• [Problem details] Hunt through the entries for the word "based" and copy each line in which it appears.

• [Supplied information]
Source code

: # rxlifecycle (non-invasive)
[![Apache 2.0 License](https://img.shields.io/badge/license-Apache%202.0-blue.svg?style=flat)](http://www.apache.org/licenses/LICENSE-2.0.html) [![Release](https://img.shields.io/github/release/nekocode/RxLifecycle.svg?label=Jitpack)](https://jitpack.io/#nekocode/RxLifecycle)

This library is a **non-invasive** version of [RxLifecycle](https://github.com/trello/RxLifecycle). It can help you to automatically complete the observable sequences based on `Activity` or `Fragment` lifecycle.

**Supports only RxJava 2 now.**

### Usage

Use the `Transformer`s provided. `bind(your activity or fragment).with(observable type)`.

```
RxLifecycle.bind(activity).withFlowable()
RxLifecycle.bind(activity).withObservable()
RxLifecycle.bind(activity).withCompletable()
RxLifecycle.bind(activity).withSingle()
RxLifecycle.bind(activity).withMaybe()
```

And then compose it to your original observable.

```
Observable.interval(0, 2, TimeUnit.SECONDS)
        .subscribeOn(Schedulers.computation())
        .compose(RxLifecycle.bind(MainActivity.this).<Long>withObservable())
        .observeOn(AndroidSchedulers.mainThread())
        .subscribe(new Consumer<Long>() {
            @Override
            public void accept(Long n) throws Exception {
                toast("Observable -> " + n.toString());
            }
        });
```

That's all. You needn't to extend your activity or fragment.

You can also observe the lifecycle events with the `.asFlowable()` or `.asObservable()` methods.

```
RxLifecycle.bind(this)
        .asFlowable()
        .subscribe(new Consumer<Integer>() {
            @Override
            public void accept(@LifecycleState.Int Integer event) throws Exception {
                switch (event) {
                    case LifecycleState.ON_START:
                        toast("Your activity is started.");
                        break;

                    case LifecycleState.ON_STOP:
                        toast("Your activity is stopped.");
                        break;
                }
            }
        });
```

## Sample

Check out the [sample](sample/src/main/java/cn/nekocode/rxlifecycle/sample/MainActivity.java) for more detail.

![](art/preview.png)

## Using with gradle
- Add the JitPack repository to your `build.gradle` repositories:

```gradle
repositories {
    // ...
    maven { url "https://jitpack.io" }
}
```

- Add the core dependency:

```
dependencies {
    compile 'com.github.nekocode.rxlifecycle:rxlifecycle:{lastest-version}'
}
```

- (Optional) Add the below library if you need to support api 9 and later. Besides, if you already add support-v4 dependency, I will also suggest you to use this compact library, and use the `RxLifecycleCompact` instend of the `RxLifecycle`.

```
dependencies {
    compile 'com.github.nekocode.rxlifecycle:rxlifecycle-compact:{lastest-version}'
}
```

==

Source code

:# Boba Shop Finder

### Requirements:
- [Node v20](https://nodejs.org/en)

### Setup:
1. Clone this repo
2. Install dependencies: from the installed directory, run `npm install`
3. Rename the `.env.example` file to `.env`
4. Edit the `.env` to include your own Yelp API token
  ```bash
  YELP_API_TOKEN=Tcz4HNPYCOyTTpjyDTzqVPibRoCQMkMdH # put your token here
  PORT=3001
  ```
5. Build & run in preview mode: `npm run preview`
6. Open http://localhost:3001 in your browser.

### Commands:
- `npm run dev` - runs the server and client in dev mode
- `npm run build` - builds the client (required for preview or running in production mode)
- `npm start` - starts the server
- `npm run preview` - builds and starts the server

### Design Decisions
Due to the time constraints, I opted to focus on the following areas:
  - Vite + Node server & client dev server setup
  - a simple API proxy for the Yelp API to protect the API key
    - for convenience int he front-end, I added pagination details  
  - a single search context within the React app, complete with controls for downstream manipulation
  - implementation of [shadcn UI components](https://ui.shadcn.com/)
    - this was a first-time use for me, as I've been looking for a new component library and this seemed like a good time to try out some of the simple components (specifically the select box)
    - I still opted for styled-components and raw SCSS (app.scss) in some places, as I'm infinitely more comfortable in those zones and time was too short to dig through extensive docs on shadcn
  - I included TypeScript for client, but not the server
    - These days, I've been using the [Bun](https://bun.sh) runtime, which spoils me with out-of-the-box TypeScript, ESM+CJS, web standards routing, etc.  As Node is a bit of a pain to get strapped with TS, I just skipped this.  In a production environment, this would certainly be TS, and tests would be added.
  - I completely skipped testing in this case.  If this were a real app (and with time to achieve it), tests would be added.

...

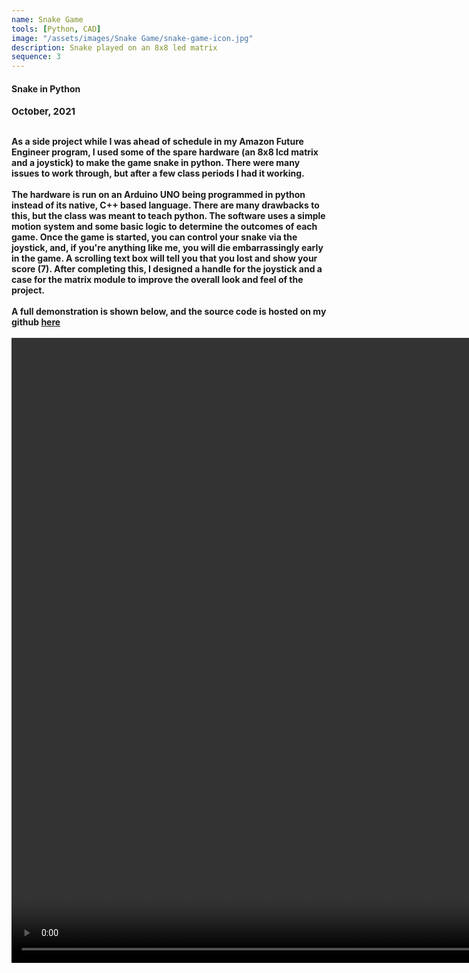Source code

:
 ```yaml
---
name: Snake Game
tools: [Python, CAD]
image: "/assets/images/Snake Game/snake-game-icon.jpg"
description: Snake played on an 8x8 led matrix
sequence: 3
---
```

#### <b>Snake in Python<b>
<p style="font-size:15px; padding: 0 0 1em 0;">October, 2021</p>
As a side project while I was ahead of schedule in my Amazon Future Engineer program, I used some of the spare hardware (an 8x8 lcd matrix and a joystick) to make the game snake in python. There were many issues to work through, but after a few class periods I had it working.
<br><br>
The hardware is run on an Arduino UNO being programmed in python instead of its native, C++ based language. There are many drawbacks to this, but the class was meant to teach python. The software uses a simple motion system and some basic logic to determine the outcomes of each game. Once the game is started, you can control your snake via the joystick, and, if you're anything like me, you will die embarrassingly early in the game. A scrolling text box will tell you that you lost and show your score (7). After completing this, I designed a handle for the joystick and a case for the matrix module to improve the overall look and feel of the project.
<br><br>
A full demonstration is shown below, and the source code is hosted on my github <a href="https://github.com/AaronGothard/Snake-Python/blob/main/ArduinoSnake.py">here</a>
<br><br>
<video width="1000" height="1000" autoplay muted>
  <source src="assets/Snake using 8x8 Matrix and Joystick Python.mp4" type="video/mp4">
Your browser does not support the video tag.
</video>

• [Exercise solution]
This library is a **non-invasive** version of [RxLifecycle](https://github.com/trello/RxLifecycle). It can help you to automatically complete the observable sequences based on `Activity` or `Fragment` lifecycle.
The hardware is run on an Arduino UNO being programmed in python instead of its native, C++ based language. There are many drawbacks to this, but the class was meant to teach python. The software uses a simple motion system and some basic logic to determine the outcomes of each game. Once the game is started, you can control your snake via the joystick, and, if you're anything like me, you will die embarrassingly early in the game. A scrolling text box will tell you that you lost and show your score (7). After completing this, I designed a handle for the joystick and a case for the matrix module to improve the overall look and feel of the project.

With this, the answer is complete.